I say p’kahn, because I know what a pee can is.
Raised in Indiana, where it’s puh-kahn.
Living in North Carolina, where it’s pronounce PEE-can. Puh-kahn down here gets you pegged as an effete Yankee snob.
I honestly flip back and forth, because I’ve heard every option so many times that they’re apparantly all valid to whatever part of the brain delivers up whatever word I’m going to say next.
It has to be p’-can and not p’-khan.
Otherwise p’can sandies would be called p’-khan sahndies which is all kinds of messed up.
I say “p’kahn”.
I am in Georgia, the leading pecan-producing state. Even here, people pronounce it in all sorts of ways. My family always used “p’-KAHN,” but I’ve heard native Georgians who pronounce it “PEE-can” and “p’-CAN.” Pronunciation seems to vary on a family-by-family basis.
Everywhere I’ve been in the South it is puh-KAHN. Yankees like Mrs. Plant say, “PEE can” or “PEE kahn”.
None of the above. I generally say PEE-kahn.
None of the above poll options, that is. I say it like one of the Yankees in carnivorousplant’s post.
I live one county over from North Carolina, in the Appalachian foothills of Tennessee, and I’ve never known anyone but me to bat an eye at any of the various pronunciations. I say puh-kahn and think pee-can and puh-can sound imbecilic. I hear all three regularly.
Hey, we kicked your butt a few years back. Bwahahahaha.
Then again you don’t have goat heads.
Pee Cans from the desert.
The girlfriend and I get into this all time, for her its a Pee Con.
I’d be much more comfortable if she went totally french and called it a Pah Con(khan, for you Star Trek fans). But no, she’s got to be half redneck and call
it a PEE con(khan).
I still say its a Pee Can. That ‘E’ cannot be pronounced ‘ah’ and the ‘an’ should not be pronounced ‘on’. Therefore it is a Pee Can.
I say p’KAHN, but my Irish boyfriend says PEE-can. Funny because usually UK has snobbier pronunciation than the US.
I’ve heard them all and it’s one of those things where I just can’t figure out whether there is a “most common pronunciation,” so I read it as if it was Spanish since it happens to be an acceptable option: p’KAHN is what I think would come closest in the list given.
This Southerner says p’KAHN. And ‘pie’ is pronounced ‘pah’ as all right-thinking people know.
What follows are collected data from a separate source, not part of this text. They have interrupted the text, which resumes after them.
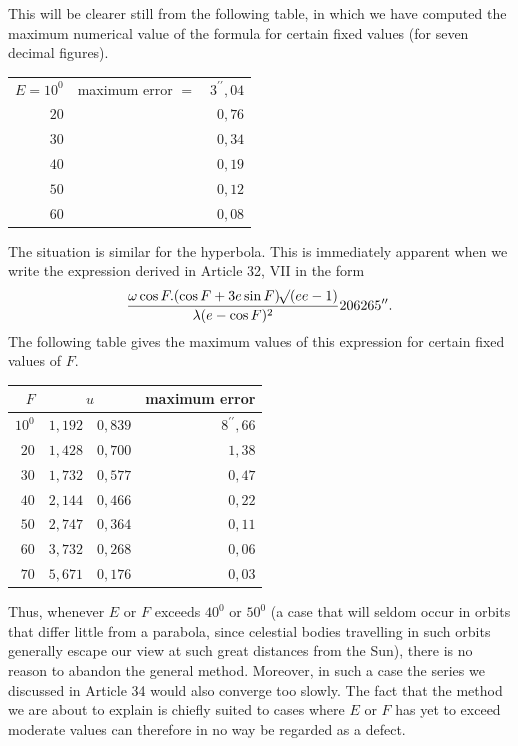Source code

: This will be clearer still from the following table, in which we have computed the maximum numerical value of the formula for certain fixed values (for seven decimal figures).
\begin{center}
\begin{tabular}{r|lr}
$E=10^0$ & maximum error $=$ & $3^{\prime\prime}{,}04$\\
$20$ & & $0{,}76$\\
$30$ & & $0{,}34$\\
$40$ & & $0{,}19$\\
$50$ & & $0{,}12$\\
$60$ & & $0{,}08$
\end{tabular}
\end{center}
\noindent The situation is similar for the hyperbola. This is immediately apparent when we write the expression derived in Article 32, VII in the form
\[
\frac{\omega\cos F.(\cos F+3e\sin F)\mathord{{}^{}\!\surd}(ee-1)}{\lambda(e-\cos F)^2}206265^{\prime\prime}.
\]
The following table gives the maximum values of this expression for certain fixed values of $F$.
\begin{center}
\begin{tabular}{r|r|r|r}
\hline
$F$ & \multicolumn{2}{c|}{$u$} & maximum error\\
\hline
$10^0$ & $1{,}192$ & $0{,}839$ & $8^{\prime\prime}{,}66$\\
$20$ & $1{,}428$ & $0{,}700$ & $1{,}38$\\
$30$ & $1{,}732$ & $0{,}577$ & $0{,}47$\\
$40$ & $2{,}144$ & $0{,}466$ & $0{,}22$\\
$50$ & $2{,}747$ & $0{,}364$ & $0{,}11$\\
$60$ & $3{,}732$ & $0{,}268$ & $0{,}06$\\
$70$ & $5{,}671$ & $0{,}176$ & $0{,}03$
\end{tabular}
\end{center}
\noindent Thus, whenever $E$ or $F$ exceeds $40^0$ or $50^0$ (a case that will seldom occur in orbits that differ little from a parabola, since celestial bodies travelling in such orbits generally escape our view at such great distances from the Sun), there is no reason to abandon the general method. Moreover, in such a case the series we discussed in Article 34 would also converge too slowly. The fact that the method we are about to explain is chiefly suited to cases where $E$ or $F$ has yet to exceed moderate values can therefore in no way be regarded as a defect.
You must hang out with a bunch of transpanted northerners, because p’kahn is how native North Carolinians pronounce the word.
My evil dad told me of a man selling peanuts on a train. A passenger asked, “Do you have pee-cans?”
“Down at the end of the car, on the left.”
Maybe in Asheville. My Grandmother grew pecans and she called them pee-cans, case closed. And she lived in North carolina along with all my other relatives who called them pee-cans.
I say p’khan. Back home, we throw in some chocolate chips and other secret ingredients and call it Derby Pie.
Funny: down here I hear more pee-can. I think it’s the Pauler Deen influence.
I’m not from anywhere near Asheville, though my grandmother is. While I’ll concede that some people in the state call them pee-cans, it isn’t the norm.